The Anubis Gates - Tim Powers
This was excellent and I really enjoyed it. It has time travel, sorcery, body-swapping, Egyptian mythology, and nineteenth century history. This is an excellently constructed time-travel fantasy, and reading it I find myself wishing there were more like it.
I found that the plot moved along at a fair pace and despite various complicated things happening it wasn't hard to follow. There were some plot twists that I guessed fairly quickly, including one of the main ones, though I suspect that it might have been due to my familiarity with time -travel stories. Even though it is mind-boggling time travel is one of those things I do tend to think about when I'm presented with it. In this case the events in the book manage to form a loop that seems free of paradox. I admire the planning and sleight-of-hand that must have taken.

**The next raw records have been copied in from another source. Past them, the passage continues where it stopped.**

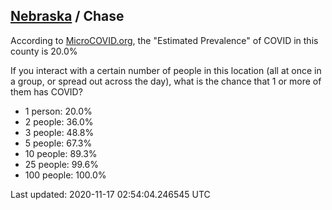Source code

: 
## [Nebraska](/united-states/nebraska) / Chase

According to [MicroCOVID.org](http://microcovid.org),
the "Estimated Prevalence" of COVID in this county is 20.0%

If you interact with a certain number of people in this location
(all at once in a group, or spread out across the day), what is the chance that
1 or more of them has COVID?

- 1 person: 20.0%
- 2 people: 36.0%
- 3 people: 48.8%
- 5 people: 67.3%
- 10 people: 89.3%
- 25 people: 99.6%
- 100 people: 100.0%

Last updated: 2020-11-17 02:54:04.246545 UTC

I definitely recommend The Anubis Gates to any one who enjoys smart fantasy and/or well made time-travel stories.
Jack of Fables - Vol. 6, The Big Book of War
I've been reading Fables for a while although I didn't pay a lot of attention to spin-off series Jack of Fables, until The Great Fables Crossover. At that point it became clear that I had some back reading to catch up on. Now that I've got this graphic novel I'm all caught up and at some point I may read through the crossover and the preceding graphic novels again.
Midnight Never Come - Marie Brennan
Another Elizabethan fairy story. I was careful not to read this book straight after Sword of Albion, even though I've been waiting to read this one for a while. Comparisons are inevitable but these are two very different books, despite being set in the same period. Sword of Albion is very much a supernatural action/spy thriller, whereas Midnight Never Come is more political. The fairies in this are nowhere near as cold and threatening as the ones written by Mark Chadbourn. Brennan's fairies are very capable of cruelty and manipulation, but they are far more relatable than the Enemy.
The major theme of the book is the contrast between the fae court and the mortal court of Elizabeth I. The idea of a fairy court beneath London acting as a shadow or dark reflection of what happens above, is integral. The two main characters are a mortal and a fairy and we see both of their worlds in vivid detail.